Plain-text document sources

_____

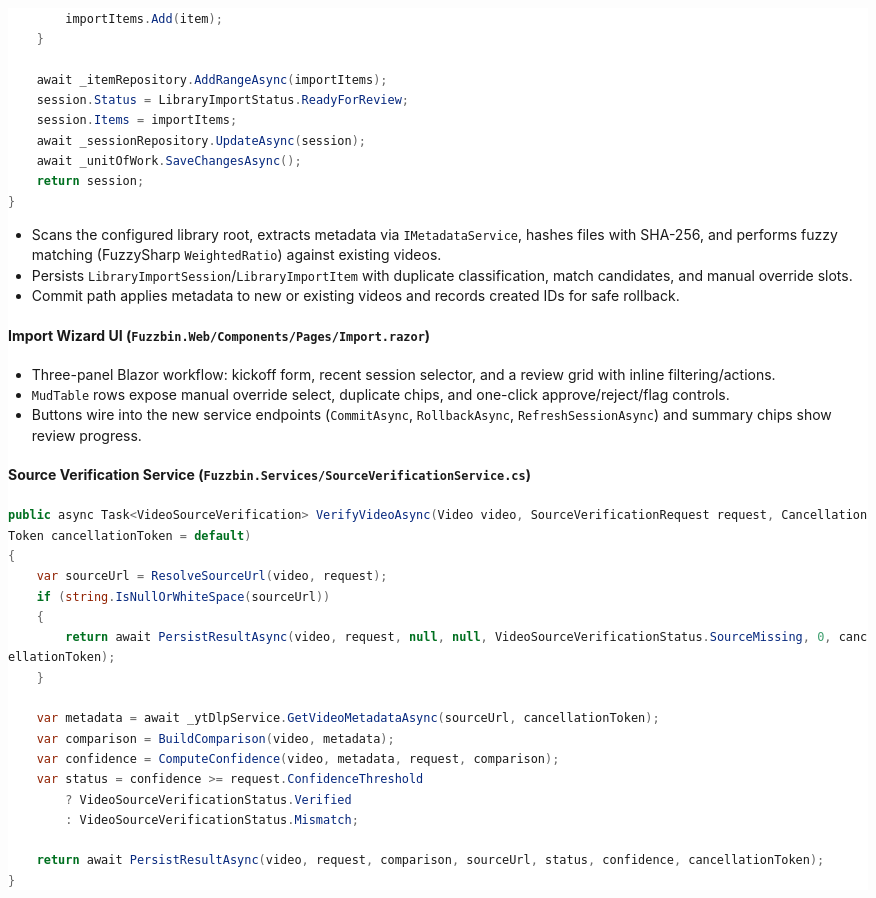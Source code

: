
 ```csharp
        importItems.Add(item);
    }

    await _itemRepository.AddRangeAsync(importItems);
    session.Status = LibraryImportStatus.ReadyForReview;
    session.Items = importItems;
    await _sessionRepository.UpdateAsync(session);
    await _unitOfWork.SaveChangesAsync();
    return session;
}
```

- Scans the configured library root, extracts metadata via `IMetadataService`, hashes files with SHA-256, and performs fuzzy matching (FuzzySharp `WeightedRatio`) against existing videos.
- Persists `LibraryImportSession`/`LibraryImportItem` with duplicate classification, match candidates, and manual override slots.
- Commit path applies metadata to new or existing videos and records created IDs for safe rollback.

#### Import Wizard UI (`Fuzzbin.Web/Components/Pages/Import.razor`)

- Three-panel Blazor workflow: kickoff form, recent session selector, and a review grid with inline filtering/actions.
- `MudTable` rows expose manual override select, duplicate chips, and one-click approve/reject/flag controls.
- Buttons wire into the new service endpoints (`CommitAsync`, `RollbackAsync`, `RefreshSessionAsync`) and summary chips show review progress.

#### Source Verification Service (`Fuzzbin.Services/SourceVerificationService.cs`)

```csharp
public async Task<VideoSourceVerification> VerifyVideoAsync(Video video, SourceVerificationRequest request, CancellationToken cancellationToken = default)
{
    var sourceUrl = ResolveSourceUrl(video, request);
    if (string.IsNullOrWhiteSpace(sourceUrl))
    {
        return await PersistResultAsync(video, request, null, null, VideoSourceVerificationStatus.SourceMissing, 0, cancellationToken);
    }

    var metadata = await _ytDlpService.GetVideoMetadataAsync(sourceUrl, cancellationToken);
    var comparison = BuildComparison(video, metadata);
    var confidence = ComputeConfidence(video, metadata, request, comparison);
    var status = confidence >= request.ConfidenceThreshold
        ? VideoSourceVerificationStatus.Verified
        : VideoSourceVerificationStatus.Mismatch;

    return await PersistResultAsync(video, request, comparison, sourceUrl, status, confidence, cancellationToken);
}
```

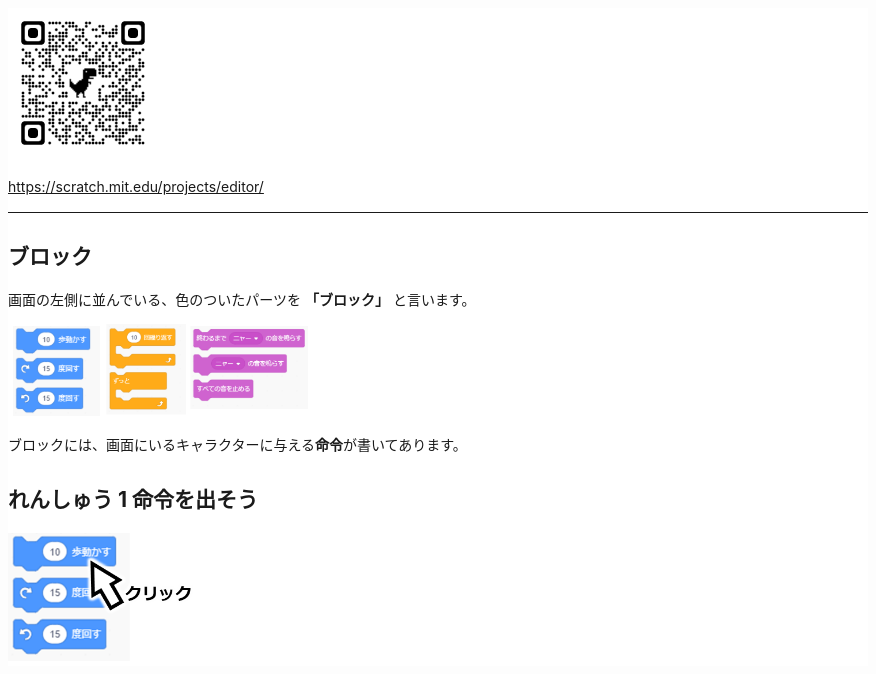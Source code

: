 <img src="./images/qrcode_scratch.mit.edu.png" alt="" width="150" />

https://scratch.mit.edu/projects/editor/

---

## ブロック

画面の左側に並んでいる、色のついたパーツを **「ブロック」** と言います。

<img src="./images/2022-08-30-03-52-00.png" alt="" width="300" />

ブロックには、画面にいるキャラクターに与える**命令**が書いてあります。

<div class="work">

## れんしゅう 1 命令を出そう

<img src="./images/image9.png" alt="" width="200" />
 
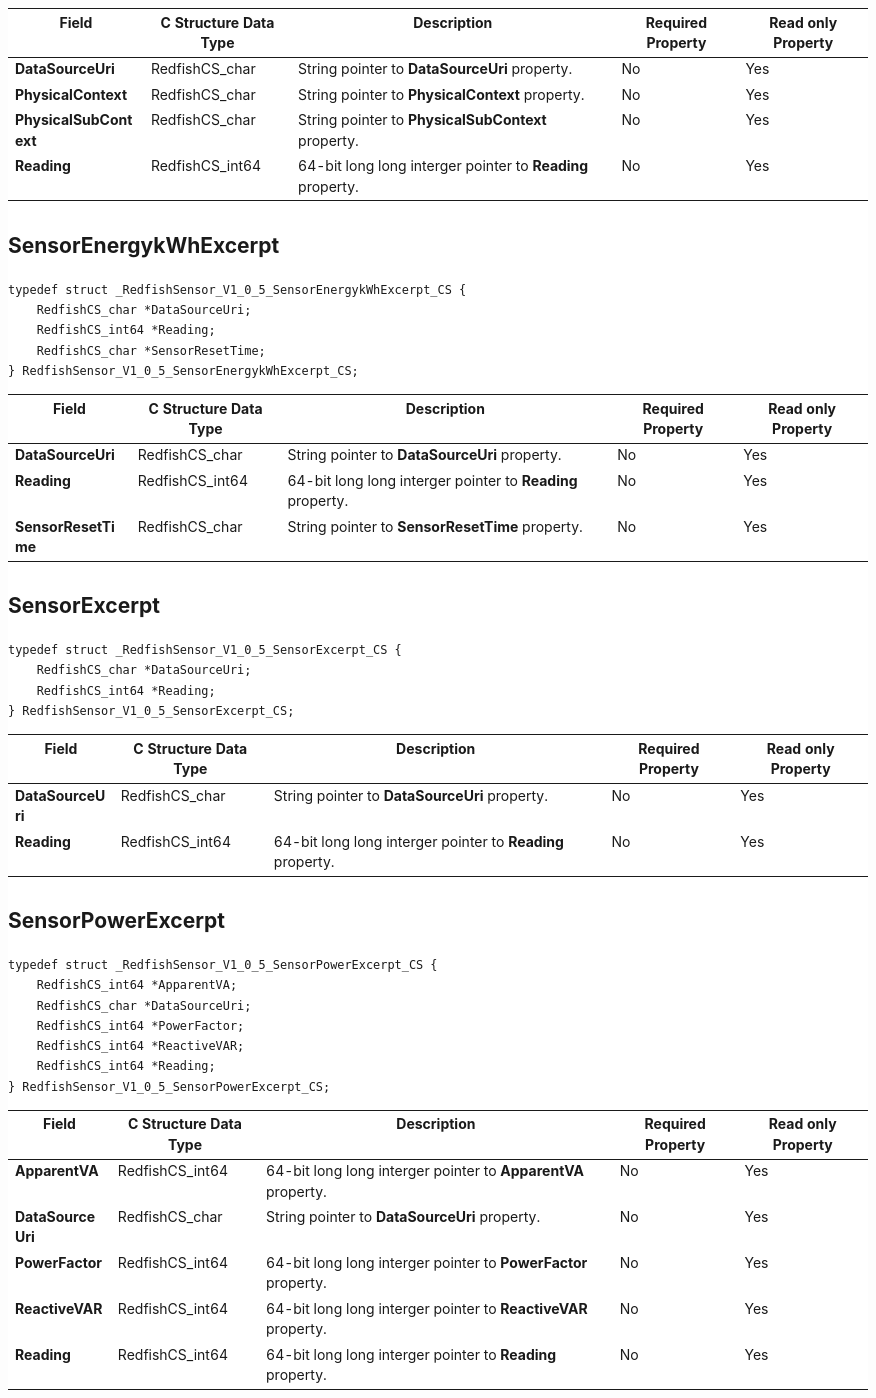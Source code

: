 |Field |C Structure Data Type|Description |Required Property|Read only Property
| ---  | --- | --- | --- | ---
|**DataSourceUri**|RedfishCS_char| String pointer to **DataSourceUri** property.| No| Yes
|**PhysicalContext**|RedfishCS_char| String pointer to **PhysicalContext** property.| No| Yes
|**PhysicalSubContext**|RedfishCS_char| String pointer to **PhysicalSubContext** property.| No| Yes
|**Reading**|RedfishCS_int64| 64-bit long long interger pointer to **Reading** property.| No| Yes


## SensorEnergykWhExcerpt
    typedef struct _RedfishSensor_V1_0_5_SensorEnergykWhExcerpt_CS {
        RedfishCS_char *DataSourceUri;
        RedfishCS_int64 *Reading;
        RedfishCS_char *SensorResetTime;
    } RedfishSensor_V1_0_5_SensorEnergykWhExcerpt_CS;

|Field |C Structure Data Type|Description |Required Property|Read only Property
| ---  | --- | --- | --- | ---
|**DataSourceUri**|RedfishCS_char| String pointer to **DataSourceUri** property.| No| Yes
|**Reading**|RedfishCS_int64| 64-bit long long interger pointer to **Reading** property.| No| Yes
|**SensorResetTime**|RedfishCS_char| String pointer to **SensorResetTime** property.| No| Yes


## SensorExcerpt
    typedef struct _RedfishSensor_V1_0_5_SensorExcerpt_CS {
        RedfishCS_char *DataSourceUri;
        RedfishCS_int64 *Reading;
    } RedfishSensor_V1_0_5_SensorExcerpt_CS;

|Field |C Structure Data Type|Description |Required Property|Read only Property
| ---  | --- | --- | --- | ---
|**DataSourceUri**|RedfishCS_char| String pointer to **DataSourceUri** property.| No| Yes
|**Reading**|RedfishCS_int64| 64-bit long long interger pointer to **Reading** property.| No| Yes


## SensorPowerExcerpt
    typedef struct _RedfishSensor_V1_0_5_SensorPowerExcerpt_CS {
        RedfishCS_int64 *ApparentVA;
        RedfishCS_char *DataSourceUri;
        RedfishCS_int64 *PowerFactor;
        RedfishCS_int64 *ReactiveVAR;
        RedfishCS_int64 *Reading;
    } RedfishSensor_V1_0_5_SensorPowerExcerpt_CS;

|Field |C Structure Data Type|Description |Required Property|Read only Property
| ---  | --- | --- | --- | ---
|**ApparentVA**|RedfishCS_int64| 64-bit long long interger pointer to **ApparentVA** property.| No| Yes
|**DataSourceUri**|RedfishCS_char| String pointer to **DataSourceUri** property.| No| Yes
|**PowerFactor**|RedfishCS_int64| 64-bit long long interger pointer to **PowerFactor** property.| No| Yes
|**ReactiveVAR**|RedfishCS_int64| 64-bit long long interger pointer to **ReactiveVAR** property.| No| Yes
|**Reading**|RedfishCS_int64| 64-bit long long interger pointer to **Reading** property.| No| Yes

_____

• WHAT YOU SHOULD DO
Give back the records above exactly. Pictures stay out.

• PROBLEM SOLUTION
Source code

:
 ```csharp
        importItems.Add(item);
    }

    await _itemRepository.AddRangeAsync(importItems);
    session.Status = LibraryImportStatus.ReadyForReview;
    session.Items = importItems;
    await _sessionRepository.UpdateAsync(session);
    await _unitOfWork.SaveChangesAsync();
    return session;
}
```

- Scans the configured library root, extracts metadata via `IMetadataService`, hashes files with SHA-256, and performs fuzzy matching (FuzzySharp `WeightedRatio`) against existing videos.
- Persists `LibraryImportSession`/`LibraryImportItem` with duplicate classification, match candidates, and manual override slots.
- Commit path applies metadata to new or existing videos and records created IDs for safe rollback.

#### Import Wizard UI (`Fuzzbin.Web/Components/Pages/Import.razor`)

- Three-panel Blazor workflow: kickoff form, recent session selector, and a review grid with inline filtering/actions.
- `MudTable` rows expose manual override select, duplicate chips, and one-click approve/reject/flag controls.
- Buttons wire into the new service endpoints (`CommitAsync`, `RollbackAsync`, `RefreshSessionAsync`) and summary chips show review progress.

#### Source Verification Service (`Fuzzbin.Services/SourceVerificationService.cs`)

```csharp
public async Task<VideoSourceVerification> VerifyVideoAsync(Video video, SourceVerificationRequest request, CancellationToken cancellationToken = default)
{
    var sourceUrl = ResolveSourceUrl(video, request);
    if (string.IsNullOrWhiteSpace(sourceUrl))
    {
        return await PersistResultAsync(video, request, null, null, VideoSourceVerificationStatus.SourceMissing, 0, cancellationToken);
    }

    var metadata = await _ytDlpService.GetVideoMetadataAsync(sourceUrl, cancellationToken);
    var comparison = BuildComparison(video, metadata);
    var confidence = ComputeConfidence(video, metadata, request, comparison);
    var status = confidence >= request.ConfidenceThreshold
        ? VideoSourceVerificationStatus.Verified
        : VideoSourceVerificationStatus.Mismatch;

    return await PersistResultAsync(video, request, comparison, sourceUrl, status, confidence, cancellationToken);
}
```

Source code

: <img src="./images/qrcode_scratch.mit.edu.png" alt="" width="150" />

https://scratch.mit.edu/projects/editor/

---

## ブロック

画面の左側に並んでいる、色のついたパーツを **「ブロック」** と言います。

<img src="./images/2022-08-30-03-52-00.png" alt="" width="300" />

ブロックには、画面にいるキャラクターに与える**命令**が書いてあります。

<div class="work">

## れんしゅう 1 命令を出そう

<img src="./images/image9.png" alt="" width="200" />
 
Source code

: |Field |C Structure Data Type|Description |Required Property|Read only Property
| ---  | --- | --- | --- | ---
|**DataSourceUri**|RedfishCS_char| String pointer to **DataSourceUri** property.| No| Yes
|**PhysicalContext**|RedfishCS_char| String pointer to **PhysicalContext** property.| No| Yes
|**PhysicalSubContext**|RedfishCS_char| String pointer to **PhysicalSubContext** property.| No| Yes
|**Reading**|RedfishCS_int64| 64-bit long long interger pointer to **Reading** property.| No| Yes


## SensorEnergykWhExcerpt
    typedef struct _RedfishSensor_V1_0_5_SensorEnergykWhExcerpt_CS {
        RedfishCS_char *DataSourceUri;
        RedfishCS_int64 *Reading;
        RedfishCS_char *SensorResetTime;
    } RedfishSensor_V1_0_5_SensorEnergykWhExcerpt_CS;

|Field |C Structure Data Type|Description |Required Property|Read only Property
| ---  | --- | --- | --- | ---
|**DataSourceUri**|RedfishCS_char| String pointer to **DataSourceUri** property.| No| Yes
|**Reading**|RedfishCS_int64| 64-bit long long interger pointer to **Reading** property.| No| Yes
|**SensorResetTime**|RedfishCS_char| String pointer to **SensorResetTime** property.| No| Yes


## SensorExcerpt
    typedef struct _RedfishSensor_V1_0_5_SensorExcerpt_CS {
        RedfishCS_char *DataSourceUri;
        RedfishCS_int64 *Reading;
    } RedfishSensor_V1_0_5_SensorExcerpt_CS;

|Field |C Structure Data Type|Description |Required Property|Read only Property
| ---  | --- | --- | --- | ---
|**DataSourceUri**|RedfishCS_char| String pointer to **DataSourceUri** property.| No| Yes
|**Reading**|RedfishCS_int64| 64-bit long long interger pointer to **Reading** property.| No| Yes


## SensorPowerExcerpt
    typedef struct _RedfishSensor_V1_0_5_SensorPowerExcerpt_CS {
        RedfishCS_int64 *ApparentVA;
        RedfishCS_char *DataSourceUri;
        RedfishCS_int64 *PowerFactor;
        RedfishCS_int64 *ReactiveVAR;
        RedfishCS_int64 *Reading;
    } RedfishSensor_V1_0_5_SensorPowerExcerpt_CS;

|Field |C Structure Data Type|Description |Required Property|Read only Property
| ---  | --- | --- | --- | ---
|**ApparentVA**|RedfishCS_int64| 64-bit long long interger pointer to **ApparentVA** property.| No| Yes
|**DataSourceUri**|RedfishCS_char| String pointer to **DataSourceUri** property.| No| Yes
|**PowerFactor**|RedfishCS_int64| 64-bit long long interger pointer to **PowerFactor** property.| No| Yes
|**ReactiveVAR**|RedfishCS_int64| 64-bit long long interger pointer to **ReactiveVAR** property.| No| Yes
|**Reading**|RedfishCS_int64| 64-bit long long interger pointer to **Reading** property.| No| Yes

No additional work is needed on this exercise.